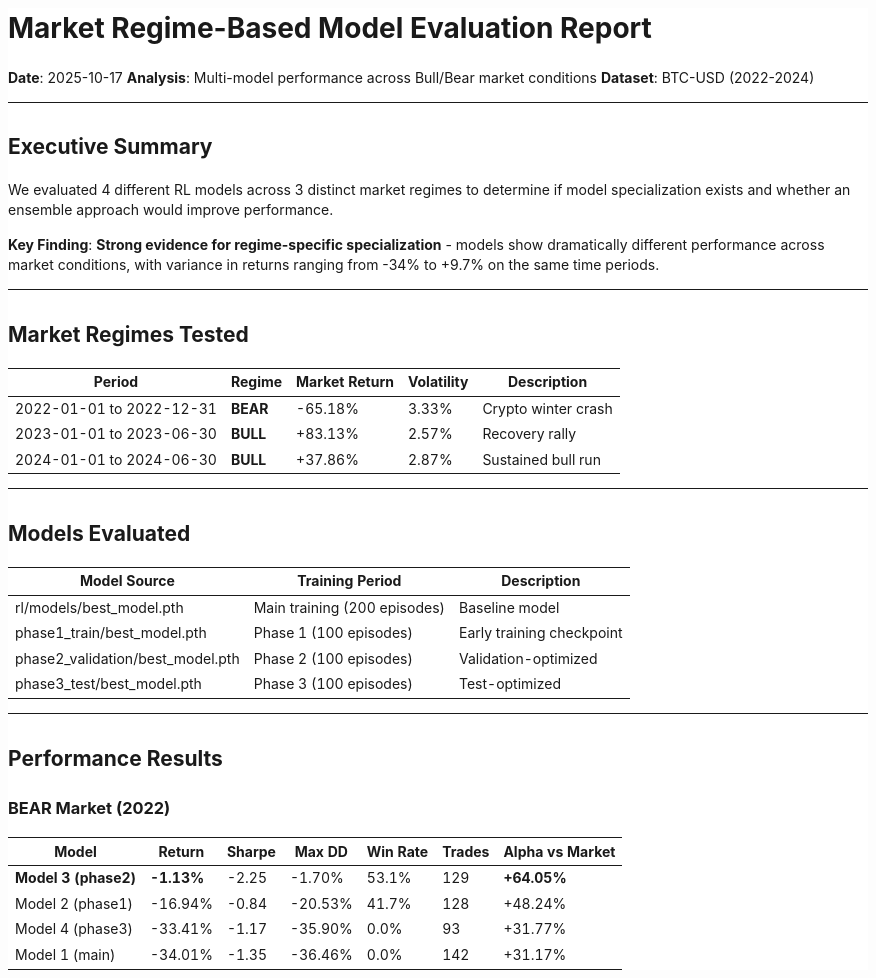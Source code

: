 # Market Regime-Based Model Evaluation Report

**Date**: 2025-10-17
**Analysis**: Multi-model performance across Bull/Bear market conditions
**Dataset**: BTC-USD (2022-2024)

---

## Executive Summary

We evaluated 4 different RL models across 3 distinct market regimes to determine if model specialization exists and whether an ensemble approach would improve performance.

**Key Finding**: **Strong evidence for regime-specific specialization** - models show dramatically different performance across market conditions, with variance in returns ranging from -34% to +9.7% on the same time periods.

---

## Market Regimes Tested

| Period | Regime | Market Return | Volatility | Description |
|--------|--------|---------------|------------|-------------|
| 2022-01-01 to 2022-12-31 | **BEAR** | -65.18% | 3.33% | Crypto winter crash |
| 2023-01-01 to 2023-06-30 | **BULL** | +83.13% | 2.57% | Recovery rally |
| 2024-01-01 to 2024-06-30 | **BULL** | +37.86% | 2.87% | Sustained bull run |

---

## Models Evaluated

| Model Source | Training Period | Description |
|--------------|-----------------|-------------|
| rl/models/best_model.pth | Main training (200 episodes) | Baseline model |
| phase1_train/best_model.pth | Phase 1 (100 episodes) | Early training checkpoint |
| phase2_validation/best_model.pth | Phase 2 (100 episodes) | Validation-optimized |
| phase3_test/best_model.pth | Phase 3 (100 episodes) | Test-optimized |

---

## Performance Results

### BEAR Market (2022)

| Model | Return | Sharpe | Max DD | Win Rate | Trades | Alpha vs Market |
|-------|--------|--------|--------|----------|--------|-----------------|
| **Model 3 (phase2)** | **-1.13%** | -2.25 | -1.70% | 53.1% | 129 | **+64.05%** |
| Model 2 (phase1) | -16.94% | -0.84 | -20.53% | 41.7% | 128 | +48.24% |
| Model 4 (phase3) | -33.41% | -1.17 | -35.90% | 0.0% | 93 | +31.77% |
| Model 1 (main) | -34.01% | -1.35 | -36.46% | 0.0% | 142 | +31.17% |
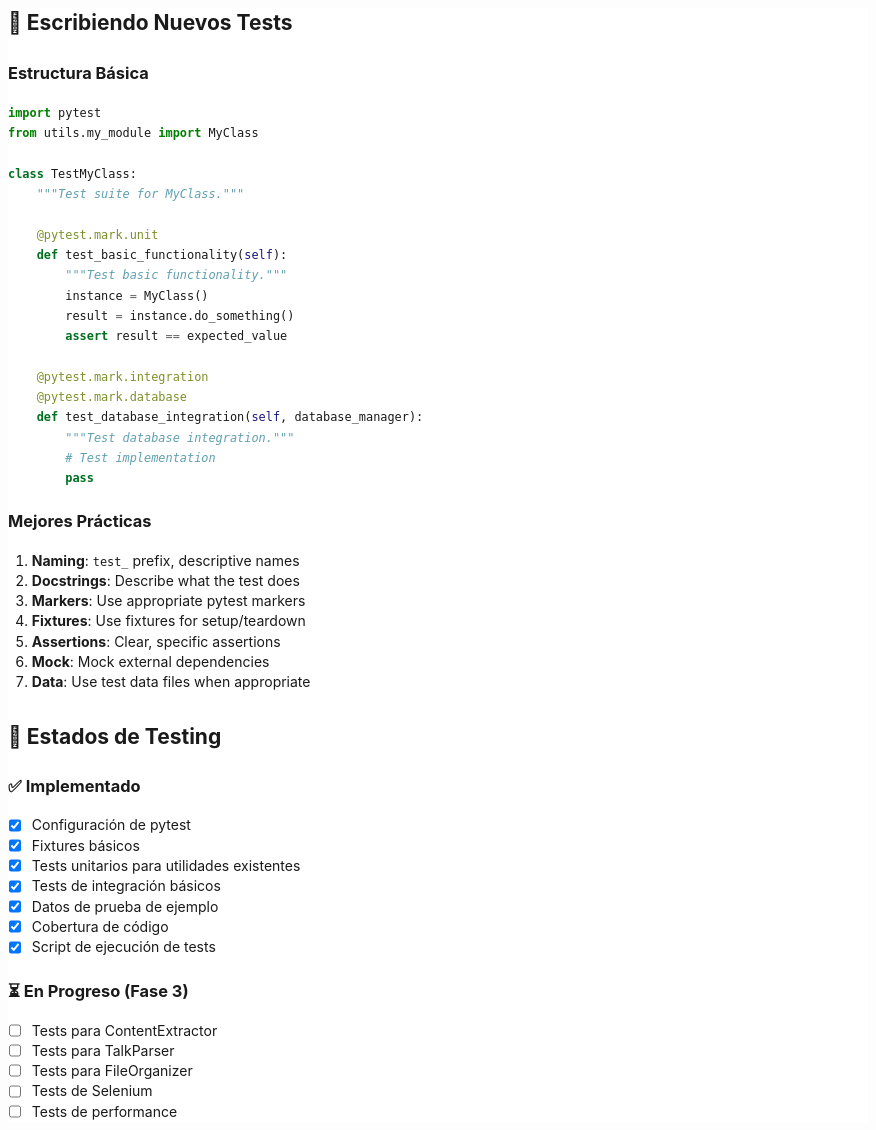 ## 📝 Escribiendo Nuevos Tests

### Estructura Básica
```python
import pytest
from utils.my_module import MyClass

class TestMyClass:
    """Test suite for MyClass."""
    
    @pytest.mark.unit
    def test_basic_functionality(self):
        """Test basic functionality."""
        instance = MyClass()
        result = instance.do_something()
        assert result == expected_value
        
    @pytest.mark.integration
    @pytest.mark.database
    def test_database_integration(self, database_manager):
        """Test database integration."""
        # Test implementation
        pass
```

### Mejores Prácticas
1. **Naming**: `test_` prefix, descriptive names
2. **Docstrings**: Describe what the test does
3. **Markers**: Use appropriate pytest markers
4. **Fixtures**: Use fixtures for setup/teardown
5. **Assertions**: Clear, specific assertions
6. **Mock**: Mock external dependencies
7. **Data**: Use test data files when appropriate

## 🚦 Estados de Testing

### ✅ Implementado
- [x] Configuración de pytest
- [x] Fixtures básicos
- [x] Tests unitarios para utilidades existentes
- [x] Tests de integración básicos
- [x] Datos de prueba de ejemplo
- [x] Cobertura de código
- [x] Script de ejecución de tests

### ⏳ En Progreso (Fase 3)
- [ ] Tests para ContentExtractor
- [ ] Tests para TalkParser
- [ ] Tests para FileOrganizer
- [ ] Tests de Selenium
- [ ] Tests de performance
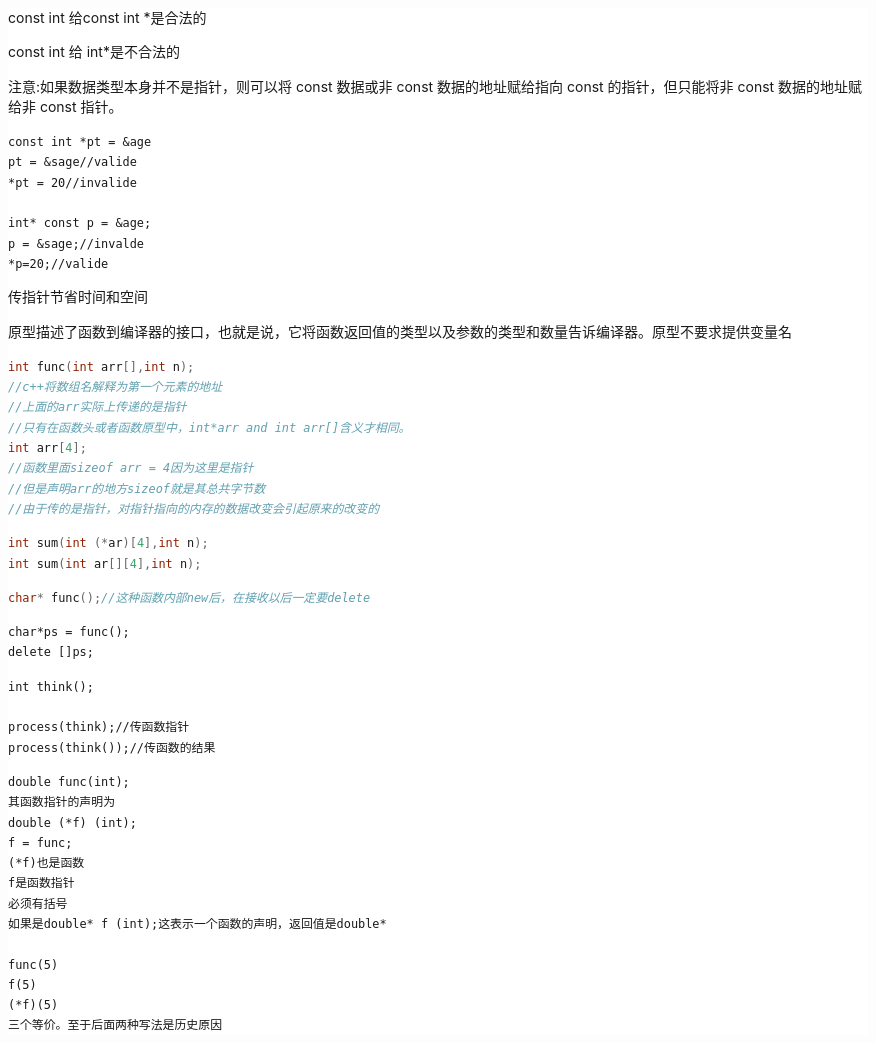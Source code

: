 const int 给const int *是合法的

const int 给 int*是不合法的



注意:如果数据类型本身并不是指针，则可以将 const 数据或非 const 数据的地址赋给指向 const 的指针，但只能将非 const 数据的地址赋给非 const 指针。



```
const int *pt = &age
pt = &sage//valide
*pt = 20//invalide

int* const p = &age;
p = &sage;//invalde
*p=20;//valide
```



传指针节省时间和空间

原型描述了函数到编译器的接口，也就是说，它将函数返回值的类型以及参数的类型和数量告诉编译器。原型不要求提供变量名

```c++
int func(int arr[],int n);
//c++将数组名解释为第一个元素的地址
//上面的arr实际上传递的是指针
//只有在函数头或者函数原型中，int*arr and int arr[]含义才相同。
int arr[4];
//函数里面sizeof arr = 4因为这里是指针
//但是声明arr的地方sizeof就是其总共字节数
//由于传的是指针，对指针指向的内存的数据改变会引起原来的改变的
```

```c++
int sum(int (*ar)[4],int n);
int sum(int ar[][4],int n);
```

```c++
char* func();//这种函数内部new后，在接收以后一定要delete
```

```
char*ps = func();
delete []ps;
```



```
int think();

process(think);//传函数指针
process(think());//传函数的结果
```



```
double func(int);
其函数指针的声明为
double (*f) (int);
f = func;
(*f)也是函数
f是函数指针
必须有括号
如果是double* f (int);这表示一个函数的声明，返回值是double*

func(5)
f(5)
(*f)(5)
三个等价。至于后面两种写法是历史原因
```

§

About this exercise
Looking at the entries above, can you reproduce exactly the lines from the one that holds "7. **Data**: Use" through the one that holds "- [ ] Tests para ContentExtractor", and only those?

Solution to the problem
7. **Data**: Use test data files when appropriate

## 🚦 Estados de Testing

### ✅ Implementado
- [x] Configuración de pytest
- [x] Fixtures básicos
- [x] Tests unitarios para utilidades existentes
- [x] Tests de integración básicos
- [x] Datos de prueba de ejemplo
- [x] Cobertura de código
- [x] Script de ejecución de tests

### ⏳ En Progreso (Fase 3)
- [ ] Tests para ContentExtractor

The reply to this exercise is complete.